I installed hood louvers. Two sets along the sides of the hood, and two at the right/left rear center.
They do lower the underhood temps somewhat when running on the road. However, I found that when I parked, the engine bay heat soaking was not relieved as much as I had hoped. I found engine bay temps rose from the normal 140F running temps to about 260F when parked. My engine bay heat sensor is located near the intake manifold, just above the exhaust manifold.
Since I had a spare electric 12-inch radiator cooling fan sitting around doing nothing, I installed it above the engine at the rear, supported by the two longitudinal engine bay rod braces running above the engine. This fan was positioned facing upward so that it blows hot engine bay air upward directly through the two center-rear hood louvers.
Because I only run the fan when the heat rises at the end of a trip, I also installed a timer that gives up to 15 minutes of run time after the engine is shut off.
Of course, if I were on a trail or heavy traffic and found the underhood temps rising despite the movement and radiator fan, I could turn on the engine bay fan for the additional cooling/air circulation.
In summary, with the hood louvers, I have found in 95F weather, the underhood temp does not rise more than about 140F running on the road, and when parked, if I run the engine bay fan for 10 minutes after shutdown, it rises only about 10 or 20 degrees above that, or to around 160F to 180F. After 10 minutes and the fan stops, the temps remain about at that level, so the 260F heat-soaking is avoided.
I'm not sure all this significantly benefits the underhood components. However, I have to believe it does some good to the engine computer, rubber hoses and belts, wiring, electric connectors, injectors, fuel rail, air conditioner, alternator, etc.

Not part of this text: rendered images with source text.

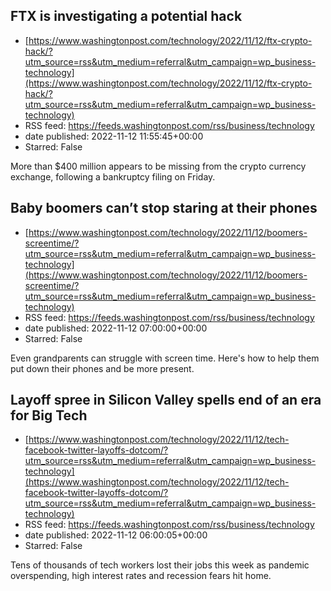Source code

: ## FTX is investigating a potential hack
 - [https://www.washingtonpost.com/technology/2022/11/12/ftx-crypto-hack/?utm_source=rss&utm_medium=referral&utm_campaign=wp_business-technology](https://www.washingtonpost.com/technology/2022/11/12/ftx-crypto-hack/?utm_source=rss&utm_medium=referral&utm_campaign=wp_business-technology)
 - RSS feed: https://feeds.washingtonpost.com/rss/business/technology
 - date published: 2022-11-12 11:55:45+00:00
 - Starred: False

More than $400 million appears to be missing from the crypto currency exchange, following a bankruptcy filing on Friday.

## Baby boomers can’t stop staring at their phones
 - [https://www.washingtonpost.com/technology/2022/11/12/boomers-screentime/?utm_source=rss&utm_medium=referral&utm_campaign=wp_business-technology](https://www.washingtonpost.com/technology/2022/11/12/boomers-screentime/?utm_source=rss&utm_medium=referral&utm_campaign=wp_business-technology)
 - RSS feed: https://feeds.washingtonpost.com/rss/business/technology
 - date published: 2022-11-12 07:00:00+00:00
 - Starred: False

Even grandparents can struggle with screen time. Here's how to help them put down their phones and be more present.

## Layoff spree in Silicon Valley spells end of an era for Big Tech
 - [https://www.washingtonpost.com/technology/2022/11/12/tech-facebook-twitter-layoffs-dotcom/?utm_source=rss&utm_medium=referral&utm_campaign=wp_business-technology](https://www.washingtonpost.com/technology/2022/11/12/tech-facebook-twitter-layoffs-dotcom/?utm_source=rss&utm_medium=referral&utm_campaign=wp_business-technology)
 - RSS feed: https://feeds.washingtonpost.com/rss/business/technology
 - date published: 2022-11-12 06:00:05+00:00
 - Starred: False

Tens of thousands of tech workers lost their jobs this week as pandemic overspending, high interest rates and recession fears hit home.
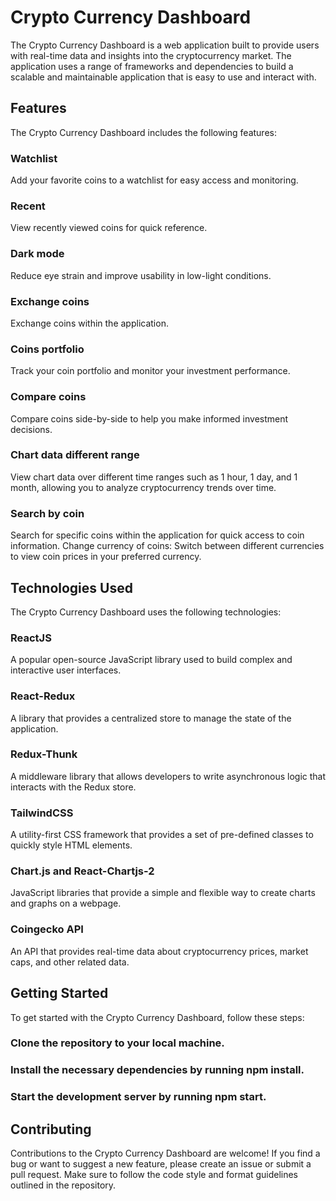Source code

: 
# Crypto Currency Dashboard
The Crypto Currency Dashboard is a web application built to provide users with real-time data and insights into the cryptocurrency market. The application uses a range of frameworks and dependencies to build a scalable and maintainable application that is easy to use and interact with.

## Features
The Crypto Currency Dashboard includes the following features:

### Watchlist
 Add your favorite coins to a watchlist for easy access and monitoring.
### Recent
 View recently viewed coins for quick reference.
### Dark mode
 Reduce eye strain and improve usability in low-light conditions.
### Exchange coins
 Exchange coins within the application.
### Coins portfolio
 Track your coin portfolio and monitor your investment performance.
### Compare coins
 Compare coins side-by-side to help you make informed investment decisions.
### Chart data different range
 View chart data over different time ranges such as 1 hour, 1 day, and 1 month, allowing you to analyze cryptocurrency trends over time.
### Search by coin
Search for specific coins within the application for quick access to coin information.
Change currency of coins: Switch between different currencies to view coin prices in your preferred currency.

## Technologies Used
The Crypto Currency Dashboard uses the following technologies:

### ReactJS
A popular open-source JavaScript library used to build complex and interactive user interfaces.
### React-Redux
A library that provides a centralized store to manage the state of the application.
### Redux-Thunk
A middleware library that allows developers to write asynchronous logic that interacts with the Redux store.
### TailwindCSS
A utility-first CSS framework that provides a set of pre-defined classes to quickly style HTML elements.
### Chart.js and React-Chartjs-2
JavaScript libraries that provide a simple and flexible way to create charts and graphs on a webpage.
### Coingecko API
An API that provides real-time data about cryptocurrency prices, market caps, and other related data.

## Getting Started
To get started with the Crypto Currency Dashboard, follow these steps:

### Clone the repository to your local machine.
### Install the necessary dependencies by running npm install.
### Start the development server by running npm start.

## Contributing
Contributions to the Crypto Currency Dashboard are welcome! If you find a bug or want to suggest a new feature, please create an issue or submit a pull request. Make sure to follow the code style and format guidelines outlined in the repository.

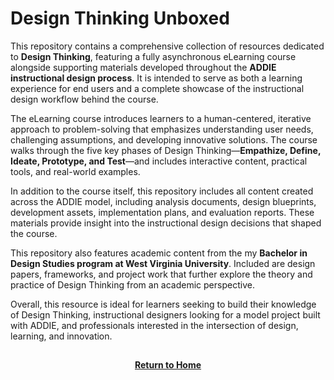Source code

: # Design Thinking Unboxed

This repository contains a comprehensive collection of resources dedicated to **Design Thinking**, featuring a fully asynchronous eLearning course alongside supporting materials developed throughout the **ADDIE instructional design process**. It is intended to serve as both a learning experience for end users and a complete showcase of the instructional design workflow behind the course.

The eLearning course introduces learners to a human-centered, iterative approach to problem-solving that emphasizes understanding user needs, challenging assumptions, and developing innovative solutions. The course walks through the five key phases of Design Thinking—**Empathize, Define, Ideate, Prototype, and Test**—and includes interactive content, practical tools, and real-world examples.

In addition to the course itself, this repository includes all content created across the ADDIE model, including analysis documents, design blueprints, development assets, implementation plans, and evaluation reports. These materials provide insight into the instructional design decisions that shaped the course.

This repository also features academic content from the my **Bachelor in Design Studies program at West Virginia University**. Included are design papers, frameworks, and project work that further explore the theory and practice of Design Thinking from an academic perspective.

Overall, this resource is ideal for learners seeking to build their knowledge of Design Thinking, instructional designers looking for a model project built with ADDIE, and professionals interested in the intersection of design, learning, and innovation.

<h2></h2>
<p align="center">
  <a href="https://github.com/rlangc"><b>Return to Home</b></a>
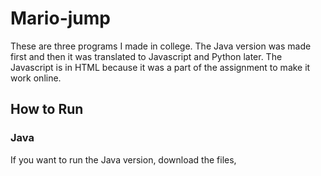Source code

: # Mario-jump
These are three programs I made in college. The Java version was made first and then it was translated to Javascript and Python later. The Javascript is in HTML because it was a part of the assignment to make it work online.
## How to Run
### Java
If you want to run the Java version, download the files,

In any case, it makes me feel good, which is an important objective of any hobby anyway.
I have a friend with a Cheroke that is suffering from heat soak and he made some 1" blocks that mount between the hood and the hood hinge so the back end by the windshield sits above the body and he said it has helped but has not cured the problem. Just throwing it out there, to bad our TJ's hinges are different.
2004 RED TJ Rubicon
Member of the Gear Grinders 4WD Club
My engine runs hot and overheats only while running hard on the trail or pulling my single 4 wheeler on a small trailer. I made sure to clean all the mud from my radiator, put a 160 degree thermostat, replaced the fan clutch and still overheated. I've ordered a 3 row aluminum radiator and water proof electric fan. I will update once installed and tested.
Bad idea in the TJ's computerized engine. First, a 160 degree thermostat cannot somehow force an engine to run cooler in hot conditions... it will only force it to run too cool when in cold climate conditions. On a hot day, a 160, 180, and 195 degree thermostat will all be wide-open anyway so the fact a 160 degree thermostat might be present won't make any difference... the wide-open 160 degree thermostat can flow no more coolant than the also wide-open 195 degree thermostat does. If a lower temperature thermostat was all it took to run cooler on a hot day, we wouldn't need radiators... or we could get by with much smaller thermostats. Make sense?
Also, the engine computer is programmed around the factory specified 195 degree thermostat which is also the temperature the engine runs more efficiently at. Not to mention that low of a temperature thermostat can prevent the engine from warming up adequately on a cool day which would prevent it from passing a smog test.
I'd replace that 160 degree thermostat with the correct 195 degree thermostat and make sure NOT to install a fail-safe version which has a bad habit of failing all too often and sticking in the open position.
Gone wheeling, back late sunday... Remember that having a different opinion doesn't also require one to be a jerk when expressing it.
Yeah. My hope was if it opened sooner it may take it longer to heat up. It hasn't set any codes like say P0128, coolant temp. below thermostat regulating temp, so not too worried about the computer but it doesn't help regardless.